14 Predictive Modeling with knn

Goals

explain why it’s necessary to use training data and test data when building a predictive model.
describe the k-nearest neighbors (knn) procedure.
interpret a classification table.
use knn to predict the levels of a categorical response variable for test data.

Note

The structure of this section will be a bit different than the structure of the previous sections. We will complete some of this material on handouts that we will fill in by-hand.

14.1 Introduction to Classification

We will introduce both the knn algorithm and classification in general using a handwritten handout.

14.2 Choosing Predictors and k

We will continue to use the scaled version of the pokemon data set for this handout. This time, we will have 75 pokemon in our training data set and we are only looking at the Steel, Dark, Fire, and Ice types. As discussed in the handout, it is important to scale all of our numeric predictors so that the unit of measurement does not influence the classification results. We can scale all of the numeric variables in a data frame using a combination of across(), where(), and mutate() before we split the data into a training sample and a test sample.

set.seed(1119)
library(tidyverse)
library(pander)
library(here) 

pokemon <- read_csv(here("data", "pokemon_full.csv")) |>
  filter(Type %in% c("Steel", "Dark", "Fire", "Ice")) |>
  mutate(across(where(is.numeric), ~ (.x - min(.x)) /
                                 (max(.x) - min(.x))))

Next, we split the data into a traning sample of 75 pokemon and a test sample.

train_sample <- pokemon |>
  slice_sample(n = 75)

test_sample <- anti_join(pokemon, train_sample)

There are many candidate predictors in this data set: HP, Attack, Defense, …, all the way up to base_experience. How should we determine which predictors to include in our model?

Much of this will be trial and error by evaluating different models with a criterion that we will talk about in the next section. However, it is always helpful to explore the data set with graphics to get us to a good starting point. A scatterplot matrix is a useful exploratory tool. The following is a scatterplot matrix with the response variable, Type, and just three candidate predictors, HP, Attack, and Defense, created with the GGally (“g-g-ally”) package.

## install.packages("GGally")
library(GGally)
ggpairs(data = train_sample, columns = c(4, 5, 6, 3))

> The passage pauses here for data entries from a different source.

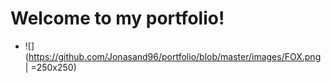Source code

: # Welcome to my portfolio!
- ![](https://github.com/Jonasand96/portfolio/blob/master/images/FOX.png | =250x250)
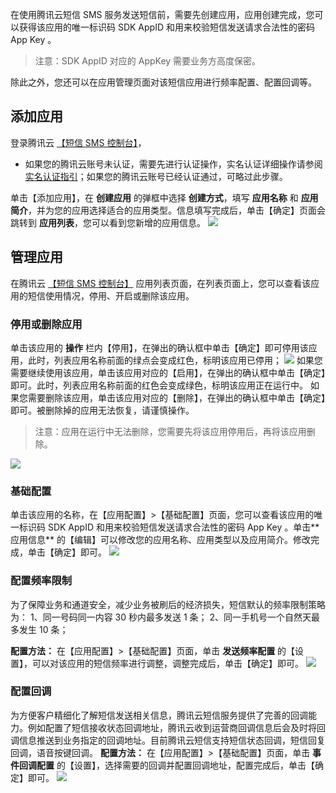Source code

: 在使用腾讯云短信 SMS 服务发送短信前，需要先创建应用，应用创建完成，您可以获得该应用的唯一标识码 SDK AppID 和用来校验短信发送请求合法性的密码 App Key 。
 >注意：SDK AppID 对应的 AppKey 需要业务方高度保密。

 除此之外，您还可以在应用管理页面对该短信应用进行频率配置、配置回调等。

 ## 添加应用
 登录腾讯云 [【短信 SMS 控制台】](https://console.cloud.tencent.com/smsv2)，
 - 如果您的腾讯云账号未认证，需要先进行认证操作，实名认证详细操作请参阅 [实名认证指引](https://cloud.tencent.com/document/product/378/3629)；如果您的腾讯云账号已经认证通过，可略过此步骤。

 单击【添加应用】，在 **创建应用** 的弹框中选择 **创建方式**，填写 **应用名称** 和 **应用简介**，并为您的应用选择适合的应用类型。信息填写完成后，单击【确定】页面会跳转到 **应用列表**，您可以看到您新增的应用信息。
 ![](//mc.qcloudimg.com/static/img/5c1197ab29531747ba5de8f6b2418ca9/image.png)

 ## 管理应用
 在腾讯云 [【短信 SMS 控制台】](https://console.cloud.tencent.com/smsv2)  应用列表页面，在列表页面上，您可以查看该应用的短信使用情况，停用、开启或删除该应用。

 ### 停用或删除应用
 单击该应用的 **操作** 栏内【停用】，在弹出的确认框中单击【确定】即可停用该应用，此时，列表应用名称前面的绿点会变成红色，标明该应用已停用；
 ![](//mc.qcloudimg.com/static/img/3e7a941ab81a9da0900ab1af5e351abc/image.png)
 如果您需要继续使用该应用，单击该应用对应的【启用】，在弹出的确认框中单击【确定】即可。此时，列表应用名称前面的红色会变成绿色，标明该应用正在运行中。
 如果您需要删除该应用，单击该应用对应的【删除】，在弹出的确认框中单击【确定】即可。被删除掉的应用无法恢复，请谨慎操作。
 >注意：应用在运行中无法删除，您需要先将该应用停用后，再将该应用删除。

 ![](//mc.qcloudimg.com/static/img/722ab151c99bbb670414d2e7897ff148/image.png)

 ### 基础配置
 单击该应用的名称，在【应用配置】>【基础配置】页面，您可以查看该应用的唯一标识码 SDK AppID 和用来校验短信发送请求合法性的密码 App Key 。单击** 应用信息** 的【编辑】可以修改您的应用名称、应用类型以及应用简介。修改完成，单击【确定】即可。
 ![](https://main.qcloudimg.com/raw/991680d316480aa73463f455a44591c1.png)

 ### 配置频率限制
 为了保障业务和通道安全，减少业务被刷后的经济损失，短信默认的频率限制策略为：
 1、同一号码同一内容 30 秒内最多发送 1 条；
 2、同一手机号一个自然天最多发生 10 条；


 **配置方法：**
 在【应用配置】>【基础配置】页面，单击 **发送频率配置** 的【设置】，可以对该应用的短信频率进行调整，调整完成后，单击【确定】即可。
 ![](//mc.qcloudimg.com/static/img/686561248ce3a555e33d13796948ab2a/image.png)


 ### 配置回调
 为方便客户精细化了解短信发送相关信息，腾讯云短信服务提供了完善的回调能力。例如配置了短信接收状态回调地址，腾讯云收到运营商回调信息后会及时将回调信息推送到业务指定的回调地址。目前腾讯云短信支持短信状态回调，短信回复回调，语音按键回调。
 **配置方法：**
 在【应用配置】>【基础配置】页面，单击 **事件回调配置** 的【设置】，选择需要的回调并配置回调地址，配置完成后，单击【确定】即可。
 ![](https://main.qcloudimg.com/raw/48052a1c74515252a27e441bcb8e6a7e.png)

The columns argument is important: it allows you to specify which columns you want to look at. I prefer putting the response, Type (column 3) in the last slot.

We can examine this to see which variables seem to have a relationship with Type. Where would we want to look for this?

What’s given on the diagonal of the scatterplot matrix?

Which variables might we want to include as predictors in a knn model?

Exercise 1. Construct another scatterplot matrix with Type and a different set of predictors. Which predictors look like they might be useful to include in a knn model to predict Type?

After we decide on an initial set of predictors to include, we’ll use the class package to fit a knn model in R. For our first model, let’s just use HP, Attack and Defense as predictors. The class library can fit knn models with a knn() function but requires the training and test data sets to have only the predictors that we want to use to fit the model. The knn() function also requires that the response variable, Type, be given as a vector to the cl argument.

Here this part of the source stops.